---------- DATASET RECORDS

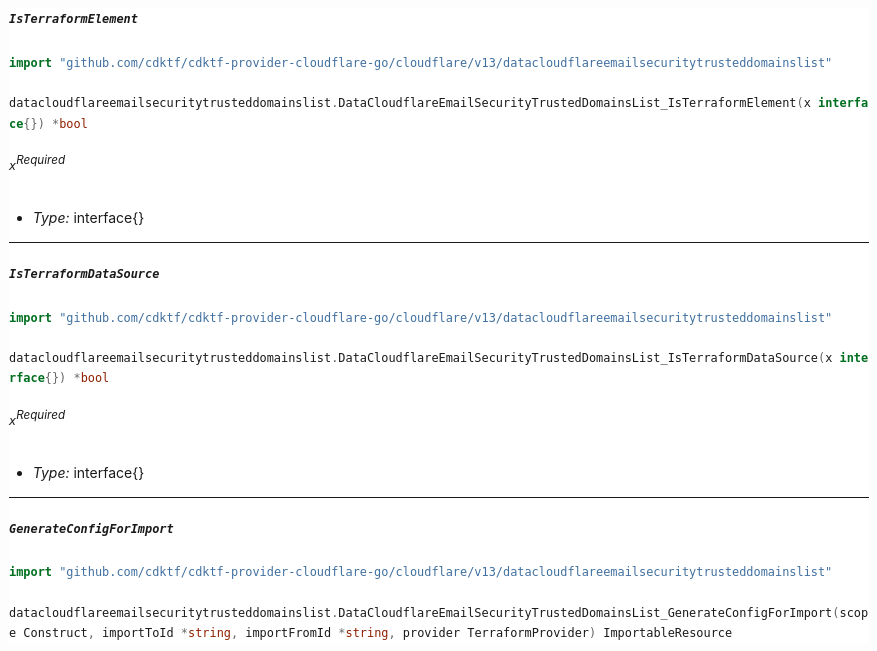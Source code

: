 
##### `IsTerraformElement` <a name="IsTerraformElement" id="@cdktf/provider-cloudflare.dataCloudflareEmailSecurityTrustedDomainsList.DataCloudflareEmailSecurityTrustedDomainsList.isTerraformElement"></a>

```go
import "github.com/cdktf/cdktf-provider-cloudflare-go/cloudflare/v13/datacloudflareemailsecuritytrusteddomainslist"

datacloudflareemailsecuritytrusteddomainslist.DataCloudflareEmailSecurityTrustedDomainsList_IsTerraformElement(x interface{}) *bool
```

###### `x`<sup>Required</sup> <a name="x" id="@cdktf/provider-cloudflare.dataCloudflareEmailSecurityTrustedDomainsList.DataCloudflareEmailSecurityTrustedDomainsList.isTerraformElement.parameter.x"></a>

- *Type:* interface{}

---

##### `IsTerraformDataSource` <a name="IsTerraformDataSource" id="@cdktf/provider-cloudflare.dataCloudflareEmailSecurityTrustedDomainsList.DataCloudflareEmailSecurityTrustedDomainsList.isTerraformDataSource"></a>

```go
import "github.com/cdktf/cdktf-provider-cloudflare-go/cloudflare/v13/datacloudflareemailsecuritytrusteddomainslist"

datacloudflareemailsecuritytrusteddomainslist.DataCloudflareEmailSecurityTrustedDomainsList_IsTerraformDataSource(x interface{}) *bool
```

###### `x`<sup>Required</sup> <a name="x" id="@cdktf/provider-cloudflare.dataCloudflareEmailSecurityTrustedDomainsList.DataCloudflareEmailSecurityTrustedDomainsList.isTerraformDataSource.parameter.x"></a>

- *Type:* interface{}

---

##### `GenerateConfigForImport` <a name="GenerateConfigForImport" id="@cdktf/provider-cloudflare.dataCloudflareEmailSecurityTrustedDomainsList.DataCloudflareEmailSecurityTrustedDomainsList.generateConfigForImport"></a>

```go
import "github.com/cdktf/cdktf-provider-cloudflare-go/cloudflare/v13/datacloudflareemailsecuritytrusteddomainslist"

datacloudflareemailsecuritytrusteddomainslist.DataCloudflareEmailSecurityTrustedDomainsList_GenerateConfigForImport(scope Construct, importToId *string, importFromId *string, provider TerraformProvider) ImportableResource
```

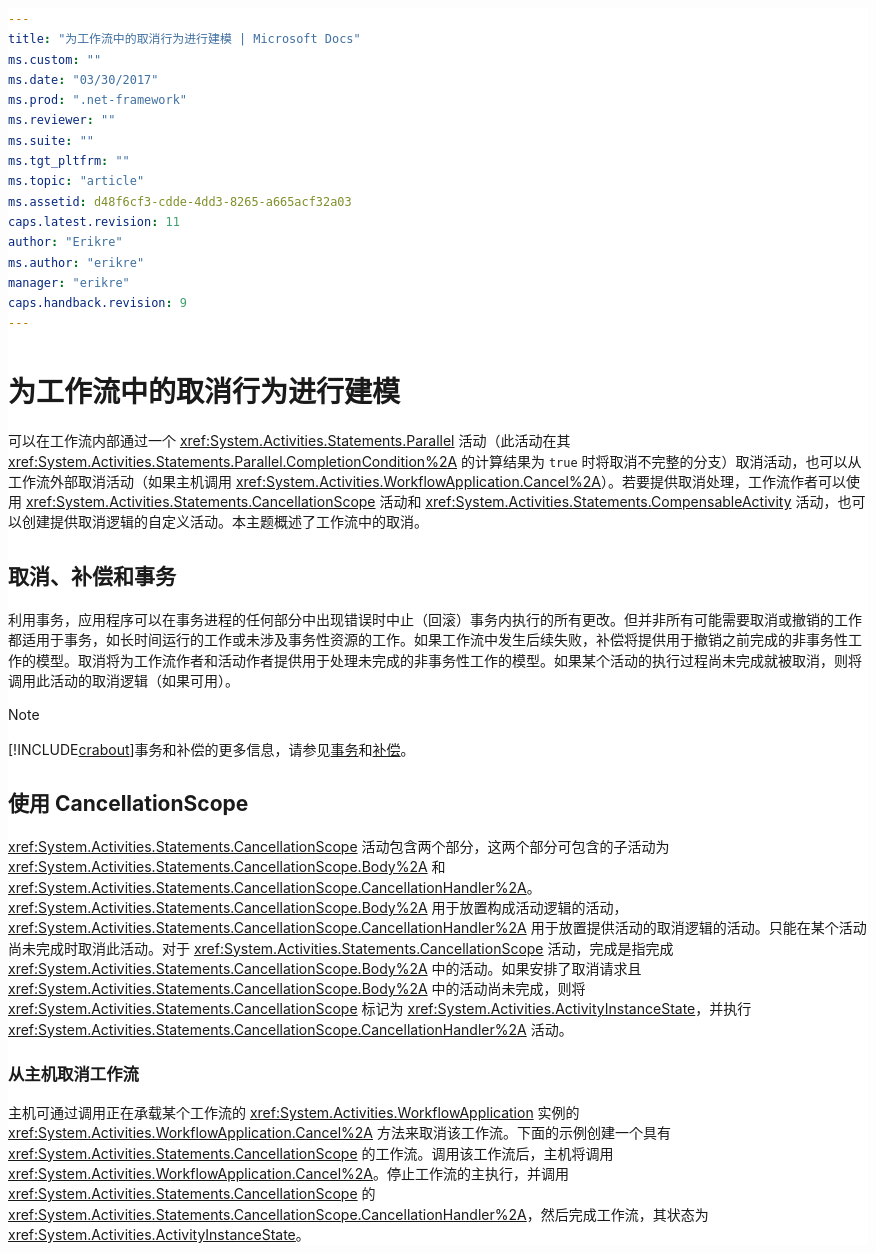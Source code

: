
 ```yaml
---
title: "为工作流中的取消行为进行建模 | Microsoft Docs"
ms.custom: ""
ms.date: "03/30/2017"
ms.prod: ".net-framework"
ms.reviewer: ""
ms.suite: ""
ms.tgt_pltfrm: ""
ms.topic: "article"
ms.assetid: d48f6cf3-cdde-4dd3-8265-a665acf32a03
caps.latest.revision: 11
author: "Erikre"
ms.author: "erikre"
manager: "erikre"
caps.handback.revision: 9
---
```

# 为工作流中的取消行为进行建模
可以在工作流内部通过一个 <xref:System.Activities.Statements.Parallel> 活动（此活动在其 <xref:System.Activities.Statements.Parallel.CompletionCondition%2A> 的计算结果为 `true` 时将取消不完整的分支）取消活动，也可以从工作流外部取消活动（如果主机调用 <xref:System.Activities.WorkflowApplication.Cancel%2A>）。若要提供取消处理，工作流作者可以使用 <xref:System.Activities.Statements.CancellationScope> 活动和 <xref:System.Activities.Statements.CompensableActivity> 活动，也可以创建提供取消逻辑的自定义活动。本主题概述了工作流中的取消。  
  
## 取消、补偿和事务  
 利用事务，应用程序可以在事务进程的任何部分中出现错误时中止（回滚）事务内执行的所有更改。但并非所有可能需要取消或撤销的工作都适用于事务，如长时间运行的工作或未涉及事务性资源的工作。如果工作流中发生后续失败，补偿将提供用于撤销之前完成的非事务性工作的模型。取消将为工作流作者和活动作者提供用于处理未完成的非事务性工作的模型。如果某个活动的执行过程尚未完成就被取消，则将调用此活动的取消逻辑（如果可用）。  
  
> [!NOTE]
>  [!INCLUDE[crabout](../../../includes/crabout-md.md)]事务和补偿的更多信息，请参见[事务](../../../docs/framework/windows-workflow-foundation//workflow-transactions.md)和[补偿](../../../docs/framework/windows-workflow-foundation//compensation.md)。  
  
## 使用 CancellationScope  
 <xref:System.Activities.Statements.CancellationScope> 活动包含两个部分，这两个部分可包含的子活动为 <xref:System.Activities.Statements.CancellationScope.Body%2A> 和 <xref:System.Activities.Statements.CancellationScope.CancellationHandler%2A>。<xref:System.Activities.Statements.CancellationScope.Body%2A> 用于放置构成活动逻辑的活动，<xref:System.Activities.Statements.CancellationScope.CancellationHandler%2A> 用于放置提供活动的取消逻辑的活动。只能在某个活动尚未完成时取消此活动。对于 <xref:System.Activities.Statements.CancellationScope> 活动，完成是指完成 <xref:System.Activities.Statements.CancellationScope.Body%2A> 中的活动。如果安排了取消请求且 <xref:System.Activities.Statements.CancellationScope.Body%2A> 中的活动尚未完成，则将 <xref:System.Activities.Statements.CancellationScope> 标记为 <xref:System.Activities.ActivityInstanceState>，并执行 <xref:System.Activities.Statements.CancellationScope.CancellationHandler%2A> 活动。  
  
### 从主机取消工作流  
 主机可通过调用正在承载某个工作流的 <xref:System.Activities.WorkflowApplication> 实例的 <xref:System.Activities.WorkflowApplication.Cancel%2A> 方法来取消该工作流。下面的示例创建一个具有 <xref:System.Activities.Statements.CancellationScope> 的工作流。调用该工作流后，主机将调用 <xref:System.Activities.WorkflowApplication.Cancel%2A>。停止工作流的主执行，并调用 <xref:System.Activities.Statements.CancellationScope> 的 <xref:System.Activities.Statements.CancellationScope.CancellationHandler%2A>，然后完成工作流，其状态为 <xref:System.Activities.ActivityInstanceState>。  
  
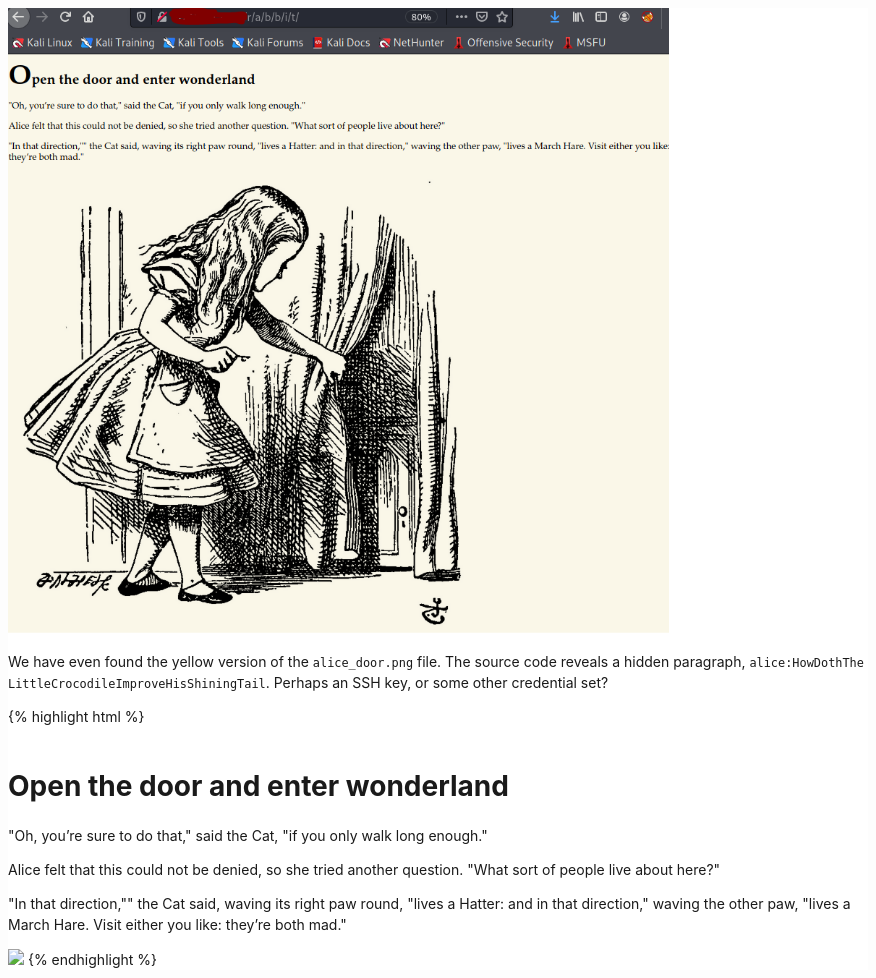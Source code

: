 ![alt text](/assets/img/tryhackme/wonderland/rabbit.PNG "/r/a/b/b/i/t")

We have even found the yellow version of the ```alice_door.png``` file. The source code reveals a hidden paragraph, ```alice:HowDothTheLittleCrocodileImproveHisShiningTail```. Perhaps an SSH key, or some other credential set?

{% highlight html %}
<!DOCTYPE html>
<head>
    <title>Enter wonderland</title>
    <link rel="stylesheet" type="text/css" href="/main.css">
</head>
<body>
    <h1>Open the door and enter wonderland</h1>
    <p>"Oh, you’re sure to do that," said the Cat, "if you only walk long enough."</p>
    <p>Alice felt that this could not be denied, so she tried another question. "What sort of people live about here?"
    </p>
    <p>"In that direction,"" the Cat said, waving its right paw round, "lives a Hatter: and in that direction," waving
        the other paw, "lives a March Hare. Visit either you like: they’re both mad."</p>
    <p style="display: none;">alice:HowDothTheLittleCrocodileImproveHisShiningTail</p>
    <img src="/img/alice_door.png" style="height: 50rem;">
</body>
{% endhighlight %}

--------------------

YOUR ASSIGNMENT: Using the records above, report each line that contains the word "Required" by copying it.

SOLUTION BELOW:
###### `x`<sup>Required</sup> <a name="x" id="@cdktf/provider-cloudflare.dataCloudflareEmailSecurityTrustedDomainsList.DataCloudflareEmailSecurityTrustedDomainsList.isTerraformElement.parameter.x"></a>
###### `x`<sup>Required</sup> <a name="x" id="@cdktf/provider-cloudflare.dataCloudflareEmailSecurityTrustedDomainsList.DataCloudflareEmailSecurityTrustedDomainsList.isTerraformDataSource.parameter.x"></a>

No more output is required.